Читаем Записки. 1917–1955 полностью

Моя история с Гмелиным была сложнее. Еще в декабре я сделал в Комитете заявление о необходимости обсудить вопрос о дальнейшем пребывании в Обществе Гмелина и Любимова, ввиду возводимых на них Калишевским обвинений. Вскоре после этого Гмелин, сам бывший лицеист, обратился к находившимся в Дании лицеистам, прося их обсудить его поведение. Решение их было в пользу Гмелина. Они признали, что бесчестного в его поступках не было. Тогда Гмелин потребовал от меня через секундантов взятия обратно моего заявления и извинений. Согласившись на первое, ввиду постановления лицеистов, от извинений я отказался. Это поставило моих секундантов, Кутайсова и Веретенникова, и секундантов Гмелина – доктора Васильева и лейтенанта Ольховского, в затруднительное положение, ибо в Дании дуэли не разрешаются и подводятся под простое убийство. Поэтому, считая, что к этому инциденту применимы наши военные законы, ибо Гмелин военный, они постановили обратиться к Потоцкому и передать весь вопрос ему. Затруднился и Потоцкий, и признал наиболее правильным передать весь вопрос на разрешение старшего в Дании русского военного, генерала Безобразова, который опросил Гмелина и меня, и признал, что никаких извинений я приносить не должен, ибо я поступил так, исполняя свой общественный долг. Мне лично он сказал, что если бы даже я раньше и не согласился взять мое заявление обратно, то и тогда он был бы на моей стороне.

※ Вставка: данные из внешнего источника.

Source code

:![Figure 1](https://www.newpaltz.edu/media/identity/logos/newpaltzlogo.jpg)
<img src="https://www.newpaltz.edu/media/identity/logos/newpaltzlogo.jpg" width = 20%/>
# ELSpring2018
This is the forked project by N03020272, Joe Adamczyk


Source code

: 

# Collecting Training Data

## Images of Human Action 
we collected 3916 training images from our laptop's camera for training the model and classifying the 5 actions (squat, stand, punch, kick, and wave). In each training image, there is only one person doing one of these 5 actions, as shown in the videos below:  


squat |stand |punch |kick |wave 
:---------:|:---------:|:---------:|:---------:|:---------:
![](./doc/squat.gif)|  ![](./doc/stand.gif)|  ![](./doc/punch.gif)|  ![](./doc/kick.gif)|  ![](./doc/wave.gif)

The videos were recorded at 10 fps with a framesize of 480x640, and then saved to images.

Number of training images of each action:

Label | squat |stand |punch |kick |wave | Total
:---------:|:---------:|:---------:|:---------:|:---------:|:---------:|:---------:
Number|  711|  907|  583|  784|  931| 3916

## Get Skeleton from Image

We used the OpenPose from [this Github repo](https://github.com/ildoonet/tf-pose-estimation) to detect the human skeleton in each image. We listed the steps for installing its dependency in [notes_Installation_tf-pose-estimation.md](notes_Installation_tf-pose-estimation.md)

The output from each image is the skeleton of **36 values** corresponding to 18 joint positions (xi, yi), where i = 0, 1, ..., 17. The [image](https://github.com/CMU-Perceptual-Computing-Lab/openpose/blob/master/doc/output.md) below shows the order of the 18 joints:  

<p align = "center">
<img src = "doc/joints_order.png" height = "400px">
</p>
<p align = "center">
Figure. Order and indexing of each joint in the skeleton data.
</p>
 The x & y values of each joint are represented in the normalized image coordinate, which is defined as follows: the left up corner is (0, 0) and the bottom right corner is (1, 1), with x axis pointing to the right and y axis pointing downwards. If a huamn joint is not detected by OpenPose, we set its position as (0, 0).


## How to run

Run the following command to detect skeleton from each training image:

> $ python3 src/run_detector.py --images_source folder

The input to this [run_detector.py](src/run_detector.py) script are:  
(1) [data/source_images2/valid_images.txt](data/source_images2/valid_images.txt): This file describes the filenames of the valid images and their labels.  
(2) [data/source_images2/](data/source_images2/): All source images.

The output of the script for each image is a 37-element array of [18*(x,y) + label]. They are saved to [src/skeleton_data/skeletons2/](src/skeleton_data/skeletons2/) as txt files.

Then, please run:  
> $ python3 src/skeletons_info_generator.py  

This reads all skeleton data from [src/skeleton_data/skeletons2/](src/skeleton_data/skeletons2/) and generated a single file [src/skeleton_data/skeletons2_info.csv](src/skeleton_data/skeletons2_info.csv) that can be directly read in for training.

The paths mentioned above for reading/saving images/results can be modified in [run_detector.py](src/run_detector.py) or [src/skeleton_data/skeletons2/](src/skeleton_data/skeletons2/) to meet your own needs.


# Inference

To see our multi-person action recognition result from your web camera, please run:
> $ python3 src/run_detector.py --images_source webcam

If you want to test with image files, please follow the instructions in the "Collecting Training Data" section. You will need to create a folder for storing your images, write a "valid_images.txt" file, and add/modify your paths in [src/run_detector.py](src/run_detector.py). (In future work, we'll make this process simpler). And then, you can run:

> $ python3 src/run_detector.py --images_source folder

В начале февраля я около недели прохворал фурункулом, и пришлось даже день или два пролежать. 4-го февраля уехали Калишевские. Когда англичане не дали ему визы в Архангельск, он решил ехать к Колчаку через Францию. Уехали они великолепно, на большом грузовом пароходе, в прекрасных каютах, и до Франции – даром. Там они пробыли довольно долго, ожидая в Марселе отправки их на Дальний Восток. У Колчака генералу не пришлось сыграть роли, сын же его был в артиллерии на фронте. Эвакуировались они после крушения белых в Японию, и затем – в Калифорнию, в Пасадену, где сын кончил Политехникум, а отец служил в этом же Политехникуме уборщиком.

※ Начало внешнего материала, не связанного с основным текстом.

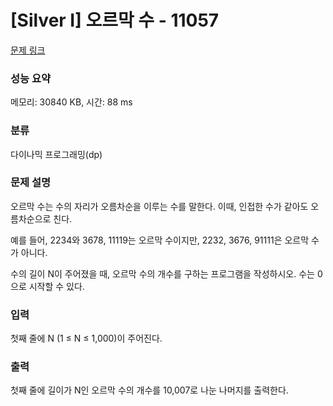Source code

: # [Silver I] 오르막 수 - 11057 

[문제 링크](https://www.acmicpc.net/problem/11057) 

### 성능 요약

메모리: 30840 KB, 시간: 88 ms

### 분류

다이나믹 프로그래밍(dp)

### 문제 설명

<p style="user-select: auto;">오르막 수는 수의 자리가 오름차순을 이루는 수를 말한다. 이때, 인접한 수가 같아도 오름차순으로 친다.</p>

<p style="user-select: auto;">예를 들어, 2234와 3678, 11119는 오르막 수이지만, 2232, 3676, 91111은 오르막 수가 아니다.</p>

<p style="user-select: auto;">수의 길이 N이 주어졌을 때, 오르막 수의 개수를 구하는 프로그램을 작성하시오. 수는 0으로 시작할 수 있다.</p>

### 입력 

 <p style="user-select: auto;">첫째 줄에 N (1 ≤ N ≤ 1,000)이 주어진다.</p>

### 출력 

 <p style="user-select: auto;">첫째 줄에 길이가 N인 오르막 수의 개수를 10,007로 나눈 나머지를 출력한다.</p>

Так как у меня на руках еще оставались, хотя и небольшие, суммы Красного Креста, то я, в связи с инцидентом с Гмелиным, обратился к Мейендорфу, прося миссию обревизовать мою отчетность. Мейендорф от этого уклонялся, и тогда я обратился к Шиллингу, заведовавшему в миссии денежной частью. Его заключение о том, что у меня все денежные дела в порядке, сообщил Комитету. Вскоре после этого весь остаток краснокрестных сумм был мною сдан Чаманскому вместе с моим отчетом о расходах, а расписка Чаманского была мною предъявлена позднее в Красный Крест в Париже вместе с копией отчета.

В феврале в Русском обществе были новые посетители, с которыми были беседы или которые делали доклады: молодой офицер Адлерберг рассказал о псковской эпопее Вандама, «Володин» и сенатор Туган-Барановский (брат известного экономиста и Л.И. Любимовой). Последний много рассказывал про Германию и про русские монархические течения там. В феврале, приехавший из Стокгольма Чаманский сообщил мне, что он решил объявить себя главноуполномоченным Красного Креста по Западной Европе и что на телеграмму по этому поводу в Омск он получил согласие Омского Креста. Я ему не стал препятствовать, ибо у него были б'oльшие возможности влиять на иностранцев, чем у меня, начиная с денежных средств.

В конце февраля, после получения из Омска телеграммы от профессора Сапожникова, о которой я уже писал, в миссии было устроено совещание об устройстве экзаменационной комиссии. В нем приняли участие, кроме Васильева и Классена, еще профессор Киевского политехникума Николаев (потом от этого дела отошедший) и преподаватель Попич. Тут же была намечена и программа, по которой будут производиться экзамены.

Как курьез еще отмечу состоявшееся в это же время собрание «русских журналистов», где один из них, некий Троповский, тоже еврей, говоря о Мирной конференции, противопоставлял «русскую демократию» контрреволюционерам – «каким-то Колчакам и Деникиным». Кое-кто ему возражал, но в еще более левом духе, причем говорили большей частью даже не по-русски, а на жаргоне.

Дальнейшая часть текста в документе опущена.